空調用制御手段32は、エンジン1がアイドルストップ状態に有ることが検出され、設定温度変更量が設定温度所定値よりも大きいことが検出された場合に、最新の補足評価変数J(n−1)とエアミックスドア開度変化評価変数α(n)と風量変化評価変数β(n)と吸込口変化評価変数γ(n)の合計(J(n−1)+α(n)+β(n)+γ(n))と評価変数所定値との大小関係を比較して、エンジン1のアイドルストップ状態の解除若しくは継続を実施する。

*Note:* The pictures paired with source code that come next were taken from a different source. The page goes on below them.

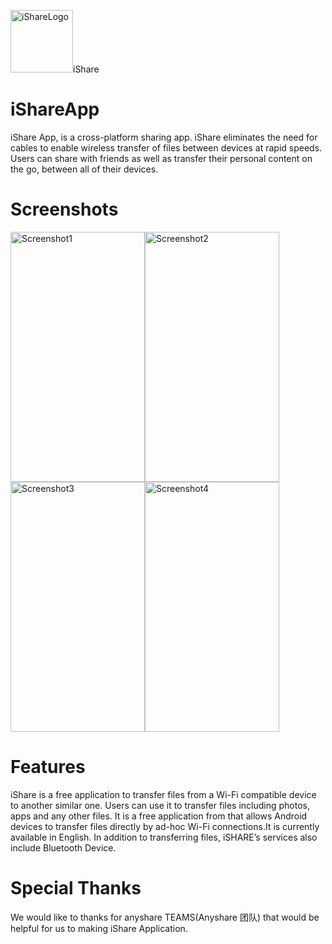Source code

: <img src="https://github.com/rajatdb/iShareApp/blob/master/iconishare.png" alt="iShareLogo" width="100" height="100">iShare

# iShareApp
iShare App, is a cross-platform sharing app. iShare eliminates the need for cables to enable wireless transfer of files between devices at rapid speeds. Users can share with friends as well as transfer their personal content on the go, between all of their devices.

# Screenshots
<img src="https://github.com/rajatdb/iShareApp/blob/master/layout-2017-03-20-164111.png" alt="Screenshot1" width="215" height="400"><img src="https://github.com/rajatdb/iShareApp/blob/master/layout-2017-03-20-164100.png" alt="Screenshot2" width="215" height="400"><img src="https://github.com/rajatdb/iShareApp/blob/master/layout-2017-03-20-164010.png" alt="Screenshot3" width="215" height="400"><img src="https://github.com/rajatdb/iShareApp/blob/master/layout-2017-04-29-175050.png" alt="Screenshot4" width="215" height="400">


# Features
iShare is a free application to transfer files from a Wi-Fi compatible device to another similar one. Users can use it to transfer files including photos, apps and any other files. It is a free application from that allows Android devices to transfer files directly by ad-hoc Wi-Fi connections.It is currently available in English. In addition to transferring files, iSHARE’s services also include Bluetooth Device.

# Special Thanks
We would like to thanks for anyshare TEAMS(Anyshare 团队) that would be helpful for us to making iShare Application.
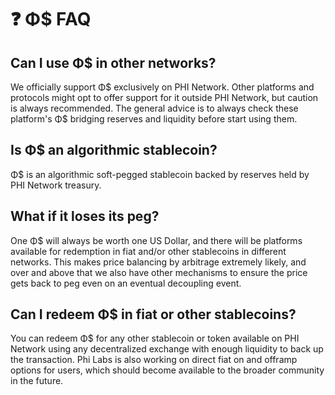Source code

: # ❓ Φ$ FAQ

## Can I use Φ$ in other networks?

We officially support Φ$ exclusively on PHI Network. Other platforms and protocols might opt to offer support for it outside PHI Network, but caution is always recommended. The general advice is to always check these platform's Φ$ bridging reserves and liquidity before start using them.

## Is Φ$ an algorithmic stablecoin?

Φ$ is an algorithmic soft-pegged stablecoin backed by reserves held by PHI Network treasury.

## What if it loses its peg?

One Φ$ will always be worth one US Dollar, and there will be platforms available for redemption in fiat and/or other stablecoins in different networks. This makes price balancing by arbitrage extremely likely, and over and above that we also have other mechanisms to ensure the price gets back to peg even on an eventual decoupling event.



## Can I redeem Φ$ in fiat or other stablecoins?

You can redeem Φ$ for any other stablecoin or token available on PHI Network using any decentralized exchange with enough liquidity to back up the transaction. Phi Labs is also working on direct fiat on and offramp options for users, which should become available to the broader community in the future.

これにより、エンジン1がアイドルストップ状態になる前の空調装置2の状況を考慮して、エンジン1のアイドルストップ時の空調性能確保の可否を判定でき、より確実にエンジン1のアイドルストップ時のアイドルストップ状態の解除若しくは継続を判定できる。
【0017】
次いで、この実施例に係る空調制御を、図3のフローチャートに基づいて説明する。
図3に示すように、空調用制御手段32のプログラムがスタートすると(ステップA01)、補足評価変数J(n−1)を算出する(ステップA02)。この補足評価変数J(n−1)の算出は、後述の図4のフローチャートに沿って行われる。

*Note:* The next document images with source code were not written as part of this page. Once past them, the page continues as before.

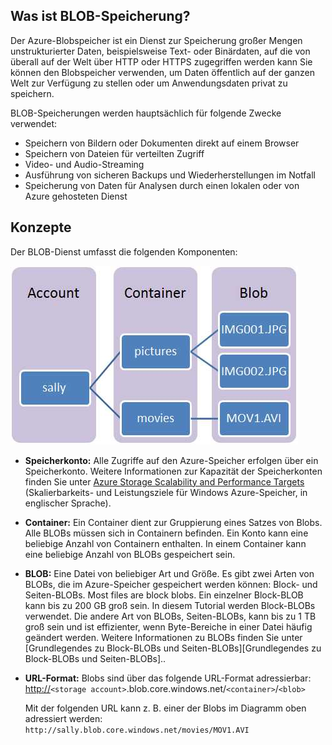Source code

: ## <a name="what-is"> </a>Was ist BLOB-Speicherung?

Der Azure-Blobspeicher ist ein Dienst zur Speicherung großer Mengen
unstrukturierter Daten, beispielsweise Text- oder Binärdaten, auf die von überall auf der Welt über
HTTP oder HTTPS zugegriffen werden kann Sie können den Blobspeicher verwenden, um Daten öffentlich auf der ganzen Welt zur Verfügung zu stellen
oder um Anwendungsdaten privat zu speichern.

BLOB-Speicherungen werden hauptsächlich für folgende Zwecke verwendet:

-   Speichern von Bildern oder Dokumenten direkt auf einem Browser
-   Speichern von Dateien für verteilten Zugriff
-   Video- und Audio-Streaming
-   Ausführung von sicheren Backups und Wiederherstellungen im Notfall
-   Speicherung von Daten für Analysen durch einen lokalen oder von
    Azure gehosteten Dienst

## <a name="concepts"> </a>Konzepte

Der BLOB-Dienst umfasst die folgenden Komponenten:

![Blob1][Blob1]

-   **Speicherkonto:** Alle Zugriffe auf den Azure-Speicher erfolgen
    über ein Speicherkonto. Weitere Informationen zur Kapazität der Speicherkonten finden Sie unter [Azure Storage Scalability and Performance Targets][Azure Storage Scalability and Performance Targets] (Skalierbarkeits- und Leistungsziele für Windows Azure-Speicher, in englischer Sprache).

-   **Container:** Ein Container dient zur Gruppierung eines Satzes von Blobs.
    Alle BLOBs müssen sich in Containern befinden. Ein Konto kann eine
    beliebige Anzahl von Containern enthalten. In einem Container kann eine
    beliebige Anzahl von BLOBs gespeichert sein.

-   **BLOB:** Eine Datei von beliebiger Art und Größe. Es gibt zwei Arten von BLOBs,
    die im Azure-Speicher gespeichert werden können: Block- und Seiten-BLOBs.
    Most files are block blobs. Ein einzelner Block-BLOB kann bis zu 200 GB
    groß sein. In diesem Tutorial werden Block-BLOBs verwendet. Die andere Art von BLOBs,
    Seiten-BLOBs, kann bis zu 1 TB groß sein und ist effizienter, wenn
    Byte-Bereiche in einer Datei häufig geändert werden. Weitere Informationen
    zu BLOBs finden Sie unter [Grundlegendes zu Block-BLOBs und Seiten-BLOBs][Grundlegendes zu Block-BLOBs und Seiten-BLOBs]..

-   **URL-Format:** Blobs sind über das folgende URL-Format
    adressierbar:
    <http://>`<storage account>`.blob.core.windows.net/`<container>`/`<blob>`

    Mit der folgenden URL kann z. B. einer der Blobs im Diagramm oben
    adressiert werden:
    `http://sally.blob.core.windows.net/movies/MOV1.AVI`

  [Blob1]: ./media/howto-blob-storage/blob1.jpg
  [Azure Storage Scalability and Performance Targets]: http://msdn.microsoft.com/de-de/library/dn249410.aspx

そして、エンジン1のアイドルストップが開始したか否かを判断する(ステップA03)。
このステップA03がNOの場合には、所定時間経過したか否かを判断し(ステップA04)、このステップA04がNOの場合には、この判断を継続する。
このステップA04がYESの場合には、前記ステップA02で算出された最新の補足評価変数J(n−1)に更新し(ステップA05)、前記ステップA02に戻す。

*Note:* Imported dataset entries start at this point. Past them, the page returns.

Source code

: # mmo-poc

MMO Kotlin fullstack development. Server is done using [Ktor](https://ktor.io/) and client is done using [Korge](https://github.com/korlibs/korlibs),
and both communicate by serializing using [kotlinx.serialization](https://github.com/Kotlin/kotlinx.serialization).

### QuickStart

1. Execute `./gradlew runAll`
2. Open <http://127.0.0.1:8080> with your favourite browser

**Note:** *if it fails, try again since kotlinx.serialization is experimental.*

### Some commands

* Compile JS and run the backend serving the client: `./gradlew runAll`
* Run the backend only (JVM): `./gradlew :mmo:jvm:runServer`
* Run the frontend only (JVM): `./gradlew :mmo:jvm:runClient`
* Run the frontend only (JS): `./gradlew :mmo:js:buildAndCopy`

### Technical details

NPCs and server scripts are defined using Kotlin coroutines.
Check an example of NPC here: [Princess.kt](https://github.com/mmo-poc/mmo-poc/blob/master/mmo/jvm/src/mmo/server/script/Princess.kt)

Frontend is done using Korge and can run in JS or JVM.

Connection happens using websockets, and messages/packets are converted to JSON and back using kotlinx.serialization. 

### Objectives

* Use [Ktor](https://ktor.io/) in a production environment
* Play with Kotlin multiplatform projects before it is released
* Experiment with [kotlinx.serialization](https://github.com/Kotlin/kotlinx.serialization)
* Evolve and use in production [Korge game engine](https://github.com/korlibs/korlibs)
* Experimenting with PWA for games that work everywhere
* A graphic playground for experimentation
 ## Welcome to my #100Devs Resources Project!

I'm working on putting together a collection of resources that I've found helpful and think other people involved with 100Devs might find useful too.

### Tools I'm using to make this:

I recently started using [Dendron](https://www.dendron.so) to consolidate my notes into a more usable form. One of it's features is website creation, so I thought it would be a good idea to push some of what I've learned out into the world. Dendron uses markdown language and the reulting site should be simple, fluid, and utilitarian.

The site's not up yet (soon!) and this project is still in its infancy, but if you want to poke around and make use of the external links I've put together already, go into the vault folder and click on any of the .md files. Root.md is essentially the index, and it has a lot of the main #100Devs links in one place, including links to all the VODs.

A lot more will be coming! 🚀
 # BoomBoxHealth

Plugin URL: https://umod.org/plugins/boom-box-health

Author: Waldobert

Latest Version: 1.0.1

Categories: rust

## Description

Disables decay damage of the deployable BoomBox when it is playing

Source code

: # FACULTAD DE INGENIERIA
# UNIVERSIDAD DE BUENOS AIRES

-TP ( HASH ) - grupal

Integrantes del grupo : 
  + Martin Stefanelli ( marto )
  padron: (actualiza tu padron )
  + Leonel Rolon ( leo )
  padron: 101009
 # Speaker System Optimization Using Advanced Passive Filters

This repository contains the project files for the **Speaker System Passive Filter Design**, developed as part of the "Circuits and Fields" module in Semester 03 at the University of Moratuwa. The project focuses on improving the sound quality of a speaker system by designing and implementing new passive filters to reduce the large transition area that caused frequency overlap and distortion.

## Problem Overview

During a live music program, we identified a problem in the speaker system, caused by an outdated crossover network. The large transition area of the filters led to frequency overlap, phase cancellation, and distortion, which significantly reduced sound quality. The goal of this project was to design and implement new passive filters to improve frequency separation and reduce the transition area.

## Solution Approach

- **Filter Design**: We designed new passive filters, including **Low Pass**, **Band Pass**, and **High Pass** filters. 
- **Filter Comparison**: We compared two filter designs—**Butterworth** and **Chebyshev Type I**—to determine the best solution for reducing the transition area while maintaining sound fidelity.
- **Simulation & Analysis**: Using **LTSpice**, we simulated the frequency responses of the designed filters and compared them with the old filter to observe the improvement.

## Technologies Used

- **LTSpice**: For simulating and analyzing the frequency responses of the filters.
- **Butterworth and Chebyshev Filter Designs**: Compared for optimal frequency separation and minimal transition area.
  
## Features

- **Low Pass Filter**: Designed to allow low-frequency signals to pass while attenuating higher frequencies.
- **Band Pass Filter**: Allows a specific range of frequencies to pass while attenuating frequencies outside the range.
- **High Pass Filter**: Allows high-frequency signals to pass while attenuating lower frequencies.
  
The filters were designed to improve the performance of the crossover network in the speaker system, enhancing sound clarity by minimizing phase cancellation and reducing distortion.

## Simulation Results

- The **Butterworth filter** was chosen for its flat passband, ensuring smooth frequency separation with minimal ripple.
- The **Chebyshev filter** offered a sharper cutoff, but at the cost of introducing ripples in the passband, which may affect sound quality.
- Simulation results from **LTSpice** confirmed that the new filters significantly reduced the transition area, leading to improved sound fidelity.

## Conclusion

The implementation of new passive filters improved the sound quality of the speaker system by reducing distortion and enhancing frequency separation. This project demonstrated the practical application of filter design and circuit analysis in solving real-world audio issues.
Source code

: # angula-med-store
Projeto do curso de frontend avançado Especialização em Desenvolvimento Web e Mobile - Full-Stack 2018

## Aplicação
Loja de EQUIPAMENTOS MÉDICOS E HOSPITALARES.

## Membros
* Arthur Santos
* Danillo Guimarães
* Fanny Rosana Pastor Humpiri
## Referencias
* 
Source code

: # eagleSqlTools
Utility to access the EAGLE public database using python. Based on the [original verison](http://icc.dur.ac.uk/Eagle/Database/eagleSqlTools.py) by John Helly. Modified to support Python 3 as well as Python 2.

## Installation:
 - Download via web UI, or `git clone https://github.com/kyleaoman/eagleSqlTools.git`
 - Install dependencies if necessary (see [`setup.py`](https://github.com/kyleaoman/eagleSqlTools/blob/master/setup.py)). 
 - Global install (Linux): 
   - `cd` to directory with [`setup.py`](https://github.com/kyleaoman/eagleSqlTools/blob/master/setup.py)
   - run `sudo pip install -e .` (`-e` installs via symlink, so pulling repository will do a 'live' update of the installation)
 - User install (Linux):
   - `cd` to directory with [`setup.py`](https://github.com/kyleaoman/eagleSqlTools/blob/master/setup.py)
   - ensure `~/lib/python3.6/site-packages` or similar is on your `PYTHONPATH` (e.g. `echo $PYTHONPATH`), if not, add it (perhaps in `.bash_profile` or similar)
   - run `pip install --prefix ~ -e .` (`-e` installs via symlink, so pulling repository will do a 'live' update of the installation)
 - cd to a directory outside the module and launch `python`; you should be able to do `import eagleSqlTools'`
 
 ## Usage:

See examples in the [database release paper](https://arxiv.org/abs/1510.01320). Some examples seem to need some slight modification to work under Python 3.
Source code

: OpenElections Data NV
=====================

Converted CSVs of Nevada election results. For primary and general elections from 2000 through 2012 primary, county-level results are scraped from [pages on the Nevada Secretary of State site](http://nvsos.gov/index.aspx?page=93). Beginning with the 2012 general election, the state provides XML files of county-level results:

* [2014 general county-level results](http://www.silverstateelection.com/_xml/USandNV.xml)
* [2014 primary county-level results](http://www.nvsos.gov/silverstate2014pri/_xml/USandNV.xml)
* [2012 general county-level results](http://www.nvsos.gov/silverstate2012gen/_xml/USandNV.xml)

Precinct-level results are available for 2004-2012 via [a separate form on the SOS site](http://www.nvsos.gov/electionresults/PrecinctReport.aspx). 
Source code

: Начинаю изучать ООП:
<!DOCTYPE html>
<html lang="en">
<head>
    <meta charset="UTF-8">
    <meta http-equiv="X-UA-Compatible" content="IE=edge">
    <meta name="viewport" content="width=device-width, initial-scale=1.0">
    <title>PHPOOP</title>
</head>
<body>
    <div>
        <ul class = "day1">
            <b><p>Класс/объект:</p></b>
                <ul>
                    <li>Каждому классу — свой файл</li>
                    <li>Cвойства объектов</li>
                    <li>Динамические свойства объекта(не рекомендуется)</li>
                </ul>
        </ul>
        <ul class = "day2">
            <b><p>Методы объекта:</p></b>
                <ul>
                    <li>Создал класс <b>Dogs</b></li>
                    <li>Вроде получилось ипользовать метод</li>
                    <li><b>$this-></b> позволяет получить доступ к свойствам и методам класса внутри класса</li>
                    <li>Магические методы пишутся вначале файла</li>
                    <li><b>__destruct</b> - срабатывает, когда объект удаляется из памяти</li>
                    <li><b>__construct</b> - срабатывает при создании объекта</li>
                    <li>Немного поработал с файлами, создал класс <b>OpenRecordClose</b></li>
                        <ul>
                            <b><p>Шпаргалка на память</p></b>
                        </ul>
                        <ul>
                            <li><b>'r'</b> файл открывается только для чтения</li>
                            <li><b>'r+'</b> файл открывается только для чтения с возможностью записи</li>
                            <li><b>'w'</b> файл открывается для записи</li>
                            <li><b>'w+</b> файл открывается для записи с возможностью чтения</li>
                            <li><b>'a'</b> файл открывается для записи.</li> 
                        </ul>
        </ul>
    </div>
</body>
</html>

前記ステップA03がYESの場合には、設定温度(SET_is)を記録する(ステップA06)。
そして、|設定温度操作量|≧設定温度所定値か否かを判断する(ステップA07)。
このステップA07がYESの場合には、評価変数J(n)を算出する(ステップA08)。この評価変数J(n)の算出は、後述の図4のフローチャートに沿って行われる。
次いで、|評価変数J(n)|≦評価変数所定値か否かを判断する(ステップA09)。
このステップA09がYESの場合には、エンジン1のアイドルストップを解除し、エンジン1を駆動する(ステップA10)。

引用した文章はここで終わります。